Anthrax toxin (AT) is composed of three proteins: protective antigen (PA, 83 kDa), lethal factor (LF, 90 kDa), and edema factor (EF, 89 kDa). The protective antigen (PA) is one of the three proteins that make up anthrax toxin; it mediates binding to host cells and transports the edema factor (EF) and lethal factor (LF) into the host cytoplasm. The combination of LF and PA produces the lethal toxin (LT), while the combination of PA and EF constitutes the edema toxin (ET). LT and ET cause anthrax and its associated symptoms.
The structure of PA and its receptor
PA is a membrane protein composed of 764 amino acids. PA consists of four domains (Domain 1-4) and exhibits a unique folding pattern: Domain 1 is responsible for binding to cell receptors and contains a heparin-binding motif, which determines the host cell's targeting; Domain 2 contains a protease cleavage site and is activated after being recognized and cleaved by the host furin protease; Domain 3 forms a heptamer core, which induces oligomerization and inserts into the cell membrane; Domain 4 constitutes a transmembrane channel, providing a pathway for the transport of toxic factors.
Under physiological conditions, PA exists primarily in the octamer form. The octamer is more stable in serum (and therefore, more cytotoxic to macrophages when it binds to LF).

(Data source: protter)


(Data source: Jiang J, et al. Nature. 2015)
PA activation mechanism
Anthrax toxin protective antigen (PA) is cleaved by furinase, enabling it to bind to two known cell surface receptors: tumor endothelial marker 8 (TEM8 or ANTXR1) or capillary morphogenesis gene 2 (CMG2 or ANTXR2). PA oligomerizes, binding two effector molecules of anthrax toxin, lethal factor (LF) and edema factor (EF), to the PA oligomer. If PA forms an octamer, up to four effector molecules can bind at the PA molecule junction and enter the cell via receptor-mediated endocytosis; after endoplasmic reticulum vacuolar acidification, PA forms pores; LF and EF partially unfold, their unfolded N-termini being pulled into the pores via a ratchet mechanism. The unfolded LF and EF refold in the cytoplasm and exert their enzymatic activity. EF catalyzes the production of cytoplasmic cAMP, while LF cleaves various growth factor-activated protein kinases, including Nlrp1.

(Data source: Bachran C, et al. Toxins. 2016)
The role of PA in cancer treatment
The protective antigen (PA) of anthrax toxin can be mutated to contain restriction sites for tumor-specific proteases such as matrix metalloproteinases (MMPs) and the urokinase-type plasminogen activator uPA. In the tumor environment, MMPs or uPA cleave the mutated PA, and the activated 63-kDa PA fragment binds to target receptors (ANTXR1 or ANTXR2) and assembles into oligomers. Anthrax lethal factor (LF) or fusion proteins (containing the N-terminus of LF and other protein toxins or enzymes) can bind to the PA oligomers. This complex enters the cell via endocytosis, where the low pH environment promotes the formation of channels in the PA oligomers. LF or LF-toxin fusion proteins fold and are transported into the cytoplasm of cancer cells. LF can cleave mitogenic protein kinases, interfering with cell signaling. After delivery of the protein toxin to cancer cells, it can interfere with protein synthesis, induce DNA damage, and trigger apoptosis. In addition to using mutant PAs, they can be redirected to tumor-specific receptors, such as epidermal growth factor receptor (EGFR) or human epidermal growth factor receptor 2 (HER2), by gene fusion of PAs with EGF or HER2 ligands. In this case, activation is mediated by furin and does not require specific tumor-specific proteases.
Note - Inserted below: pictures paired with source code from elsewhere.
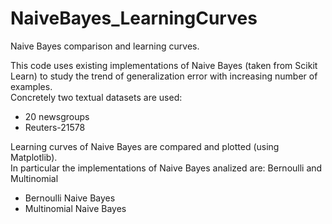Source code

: # NaiveBayes_LearningCurves
Naive Bayes comparison and learning curves.

This code uses existing implementations of Naive Bayes (taken from Scikit Learn) to study the trend of generalization error  with increasing number of examples. <br>
Concretely two textual datasets are used:
<ul>
<li>20 newsgroups</li>
<li>Reuters-21578</li>
</ul>
Learning curves of Naive Bayes are compared and plotted (using Matplotlib).<br>
In particular the implementations of Naive Bayes analized are: Bernoulli and Multinomial
<ul>
<li>Bernoulli Naive Bayes</li>
<li>Multinomial Naive Bayes</li>
</ul>
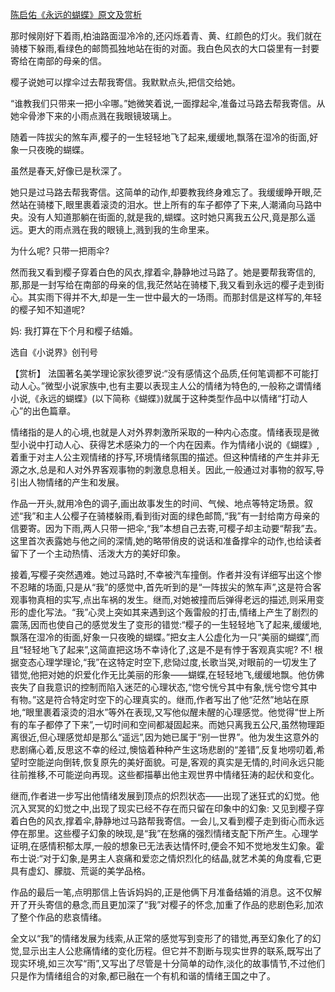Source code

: [陈启佑《永远的蝴蝶》原文及赏析](https://www.vrrw.net/wx/15121.html)

那时候刚好下着雨,柏油路面湿冷冷的,还闪烁着青、黄、红颜色的灯火。我们就在骑楼下躲雨,看绿色的邮筒孤独地站在街的对面。我白色风衣的大口袋里有一封要寄给在南部的母亲的信。

樱子说她可以撑伞过去帮我寄信。我默默点头,把信交给她。

“谁教我们只带来一把小伞哪。”她微笑着说,一面撑起伞,准备过马路去帮我寄信。从她伞骨渗下来的小雨点溅在我眼镜玻璃上。

随着一阵拔尖的煞车声,樱子的一生轻轻地飞了起来,缓缓地,飘落在湿冷的街面,好象一只夜晚的蝴蝶。

虽然是春天,好像已是秋深了。

她只是过马路去帮我寄信。这简单的动作,却要教我终身难忘了。我缓缓睁开眼,茫然站在骑楼下,眼里裹着滚烫的泪水。世上所有的车子都停了下来,人潮涌向马路中央。没有人知道那躺在街面的,就是我的,蝴蝶。这时她只离我五公尺,竟是那么遥远。更大的雨点溅在我的眼镜上,溅到我的生命里来。

为什么呢? 只带一把雨伞?

然而我又看到樱子穿着白色的风衣,撑着伞,静静地过马路了。她是要帮我寄信的,那,那是一封写给在南部的母亲的信,我茫然站在骑楼下,我又看到永远的樱子走到街心。其实雨下得并不大,却是一生一世中最大的一场雨。而那封信是这样写的,年轻的樱子知不知道呢?

妈: 我打算在下个月和樱子结婚。

选自《小说界》创刊号



【赏析】 法国著名美学理论家狄德罗说:“没有感情这个品质,任何笔调都不可能打动人心。”微型小说家族中,也有主要以表现主人公的情绪为特色的,一般称之谓情绪小说,《永远的蝴蝶》(以下简称《蝴蝶》)就属于这种类型作品中以情绪“打动人心”的出色篇章。

情绪指的是人的心境,也就是人对外界刺激所采取的一种内心态度。情绪表现是微型小说中打动人心、获得艺术感染力的一个内在因素。作为情绪小说的《蝴蝶》,着重于对主人公主观情绪的抒写,环境情绪氛围的描述。但这种情绪的产生并非无源之水,总是和人对外界客观事物的刺激息息相关。因此,一般通过对事物的叙写,导引出人物情绪的产生和发展。

作品一开头,就用冷色的调子,画出故事发生的时间、气候、地点等特定场景。叙述“我”和主人公樱子在骑楼躲雨,看到街对面的绿色邮筒,“我”有一封给南方母亲的信要寄。因为下雨,两人只带一把伞,“我”本想自己去寄,可樱子却主动要“帮我”去。这里首次表露她与他之间的深情,她的略带俏皮的说话和准备撑伞的动作,也给读者留下了一个主动热情、活泼大方的美好印象。

接着,写樱子突然遇难。她过马路时,不幸被汽车撞倒。作者并没有详细写出这个惨不忍睹的场面,只是从“我”的感觉中,首先听到的是“一阵拔尖的煞车声”,这是符合客观事物真相的实写,点出车祸的发生。继而,对她被撞而后弹得老远的描述,则采用变形的虚化写法。“我”心灵上突如其来遇到这个轰雷般的打击,情绪上产生了剧烈的震荡,因而也使自己的感觉发生了变形的错觉:“樱子的一生轻轻地飞了起来,缓缓地,飘落在湿冷的街面,好象一只夜晚的蝴蝶。”把女主人公虚化为一只“美丽的蝴蝶”,而且“轻轻地飞了起来”,这简直把这场不幸诗化了,这是不是有悖于客观真实呢? 不! 根据变态心理学理论,“我”在这特定时空下,悲恸过度,长歌当哭,对眼前的一切发生了错觉,他把对她的炽爱化作无比美丽的形象——蝴蝶,在轻轻地飞,缓缓地飘。他仿佛丧失了自我意识的控制而陷入迷茫的心理状态,“惚兮恍兮其中有象,恍兮惚兮其中有物。”这是符合特定时空下的心理真实的。继而,作者写出了他“茫然”地站在原地,“眼里裹着滚烫的泪水”等外在表现,又写他似醒未醒的心理感觉。他觉得“世上所有的车子都停了下来”,一切时间和空间都凝固起来。而她只离我五公尺,虽然物理距离很近,但心理感觉却是那么“遥远”,因为她已属于“别一世界”。他为发生这意外的悲剧痛心着,反思这不幸的经过,懊恼着种种产生这场悲剧的“差错”,反复地唠叨着,希望时空能逆向倒转,恢复原先的美好面貌。可是,客观的真实是无情的,时间永远只能往前推移,不可能逆向再现。这些都描摹出他主观世界中情绪狂涛的起伏和变化。

继而,作者进一步写出他情绪发展到顶点的炽烈状态——出现了迷狂式的幻觉。他沉入冥冥的幻觉之中,出现了现实已经不存在而只留在印象中的幻象: 又见到樱子穿着白色的风衣,撑着伞,静静地过马路帮我寄信。一会儿,又看到樱子走到街心而永远停在那里。这些樱子幻象的映现,是“我”在愁痛的强烈情绪支配下所产生。心理学证明,在感情积郁太厚,一般的想象已无法表达情怀时,便会不知不觉地发生幻象。霍布士说:“对于幻象,是男主人哀痛和爱恋之情炽烈化的结晶,就艺术美的角度看,它更具有虚幻、朦胧、荒诞的美学品格。

作品的最后一笔,点明那信上告诉妈妈的,正是他俩下月准备结婚的消息。这不仅解开了开头寄信的悬念,而且更加深了“我”对樱子的怀念,加重了作品的悲剧色彩,加浓了整个作品的悲哀情绪。

全文以“我”的情绪发展为线索,从正常的感觉写到变形了的错觉,再至幻象化了的幻觉,显示出主人公悲痛情绪的变化历程。但它并不割断与现实世界的联系,既写出了现实环境,如三次写“雨”,又写出了尽管是十分简单的动作,淡化的故事情节,不过他们只是作为情绪组合的对象,都已融在一个有机和谐的情绪王国之中了。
The delivery of LF or LFn toxin fusions is similar.

(Data source: Bachran C, et al. Toxins. 2016)
Targeted therapy for PA
Obiltoxaximab (ANTHIM®) is a monoclonal antibody targeting anthrax caused by Bacillus anthracis, developed by Elusys, for the treatment of inhaled anthrax in adults and children, in combination with an appropriate antimicrobial agent. ANTHIM is indicated for the prevention of inhaled anthrax caused by B. anthracis when no alternative therapy is available or applicable. Obiltoxaximab received FDA approval for commercial use in 2016 and Health Canada approval in 2020.

(Data source: Kusum K, et al. Biomedicines. 2023)
Raxibacumab is a monoclonal antibody targeting anthrax, providing an additional mechanism of action by blocking the activity of anthrax toxin, which plays a key role in disease progression. The efficacy of raxibacumab is based solely on five animal studies of inhaled anthrax, which demonstrated that the drug improves survival both when used in combination with antibiotics and alone. Its safety has been evaluated in 326 healthy adult volunteers at the recommended dose. The most frequently reported adverse reactions (≥1.5%) included rash, pain in the extremities (arms and legs), itching, and drowsiness.